The design actually tells the viewer an imaginary event. The architecture and design practice of Two Islands is responsible for this impressive work in the heart of the US American city of Flint, Michigan. The project is the result of an international competition, organized by the Flint Public Art Project and AIA Flint (American Institute of Architects).
Of Losing and Winning
Mark’s House is a story of loss. Mark Hamilton is a fictional inhabitant of the city of Flint, whose family loses its home and property. Basically, the building is a Tudor style house that rests on a mirrored base. This creates the impression of an object floating in mid-air. William Villalobos tries to put in words what Mark’s House is actually about or what it stands for as a metaphor:Everyone loses someone or something. A relative, a friend, a house, you can lose something at any time. This gap we create by lifting the house is a symbol for the lack, the absence, and the abandonment. But it is also a refuge and it shows what it means when something is virtually floating above us that has an enormous meaning for us. A very philosophic approach, from which the project originated. The metaphor embodied in Mark’s House has two aspects. On the one hand, it emphasizes the losses of the city, but it also stands for its revitalization on the other. Mark’s House offers both roofed areas and a stage for potential events.

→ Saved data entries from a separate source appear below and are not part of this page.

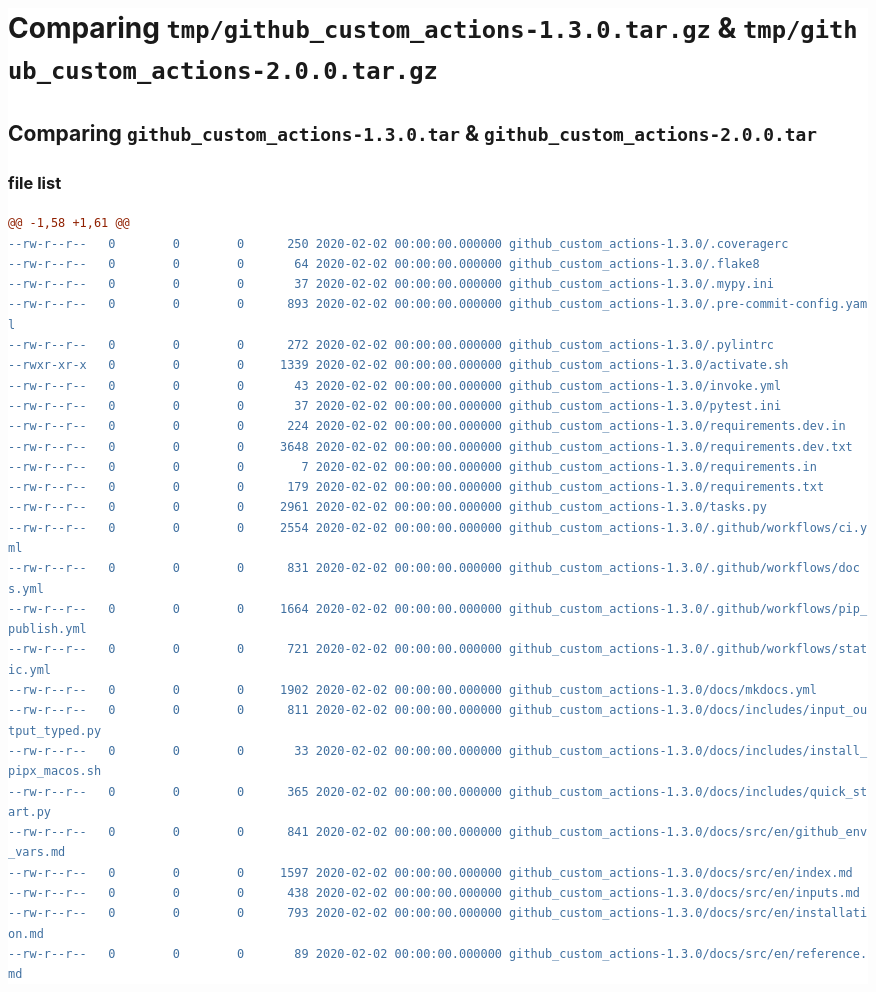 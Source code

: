 # Comparing `tmp/github_custom_actions-1.3.0.tar.gz` & `tmp/github_custom_actions-2.0.0.tar.gz`

## Comparing `github_custom_actions-1.3.0.tar` & `github_custom_actions-2.0.0.tar`

### file list

```diff
@@ -1,58 +1,61 @@
--rw-r--r--   0        0        0      250 2020-02-02 00:00:00.000000 github_custom_actions-1.3.0/.coveragerc
--rw-r--r--   0        0        0       64 2020-02-02 00:00:00.000000 github_custom_actions-1.3.0/.flake8
--rw-r--r--   0        0        0       37 2020-02-02 00:00:00.000000 github_custom_actions-1.3.0/.mypy.ini
--rw-r--r--   0        0        0      893 2020-02-02 00:00:00.000000 github_custom_actions-1.3.0/.pre-commit-config.yaml
--rw-r--r--   0        0        0      272 2020-02-02 00:00:00.000000 github_custom_actions-1.3.0/.pylintrc
--rwxr-xr-x   0        0        0     1339 2020-02-02 00:00:00.000000 github_custom_actions-1.3.0/activate.sh
--rw-r--r--   0        0        0       43 2020-02-02 00:00:00.000000 github_custom_actions-1.3.0/invoke.yml
--rw-r--r--   0        0        0       37 2020-02-02 00:00:00.000000 github_custom_actions-1.3.0/pytest.ini
--rw-r--r--   0        0        0      224 2020-02-02 00:00:00.000000 github_custom_actions-1.3.0/requirements.dev.in
--rw-r--r--   0        0        0     3648 2020-02-02 00:00:00.000000 github_custom_actions-1.3.0/requirements.dev.txt
--rw-r--r--   0        0        0        7 2020-02-02 00:00:00.000000 github_custom_actions-1.3.0/requirements.in
--rw-r--r--   0        0        0      179 2020-02-02 00:00:00.000000 github_custom_actions-1.3.0/requirements.txt
--rw-r--r--   0        0        0     2961 2020-02-02 00:00:00.000000 github_custom_actions-1.3.0/tasks.py
--rw-r--r--   0        0        0     2554 2020-02-02 00:00:00.000000 github_custom_actions-1.3.0/.github/workflows/ci.yml
--rw-r--r--   0        0        0      831 2020-02-02 00:00:00.000000 github_custom_actions-1.3.0/.github/workflows/docs.yml
--rw-r--r--   0        0        0     1664 2020-02-02 00:00:00.000000 github_custom_actions-1.3.0/.github/workflows/pip_publish.yml
--rw-r--r--   0        0        0      721 2020-02-02 00:00:00.000000 github_custom_actions-1.3.0/.github/workflows/static.yml
--rw-r--r--   0        0        0     1902 2020-02-02 00:00:00.000000 github_custom_actions-1.3.0/docs/mkdocs.yml
--rw-r--r--   0        0        0      811 2020-02-02 00:00:00.000000 github_custom_actions-1.3.0/docs/includes/input_output_typed.py
--rw-r--r--   0        0        0       33 2020-02-02 00:00:00.000000 github_custom_actions-1.3.0/docs/includes/install_pipx_macos.sh
--rw-r--r--   0        0        0      365 2020-02-02 00:00:00.000000 github_custom_actions-1.3.0/docs/includes/quick_start.py
--rw-r--r--   0        0        0      841 2020-02-02 00:00:00.000000 github_custom_actions-1.3.0/docs/src/en/github_env_vars.md
--rw-r--r--   0        0        0     1597 2020-02-02 00:00:00.000000 github_custom_actions-1.3.0/docs/src/en/index.md
--rw-r--r--   0        0        0      438 2020-02-02 00:00:00.000000 github_custom_actions-1.3.0/docs/src/en/inputs.md
--rw-r--r--   0        0        0      793 2020-02-02 00:00:00.000000 github_custom_actions-1.3.0/docs/src/en/installation.md
--rw-r--r--   0        0        0       89 2020-02-02 00:00:00.000000 github_custom_actions-1.3.0/docs/src/en/reference.md
```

Ever changing like the Weather
The details of the installation, which is a much more apt term than “building”, are also fascinating.Mark’s House changes its surface with the weather. The reflecting façade is characterized by the various textures it may display. On hot sunny days, the very solid and durable material expands, coating the entire object with creases like that of a cloth. On rainy days, however, the material contracts, enclosing the form of the building tightly and creating a smooth surface. Due to its hygroscopic qualities, the façade material changes, depending on the weather conditions. At night, another detail becomes clearly visible. When you stand right under the building and look up, you find 882 boxes on the ceiling, showing personal pictures. These are pictures of the local residents and people from all around the globe, who support the project. One may forward a personal picture to Two Islands at any time to become a part of the design object. By now, hundreds of photographs of people from all around the world, who want to support the creativity of the project and the meaning of the place we call home, have been received.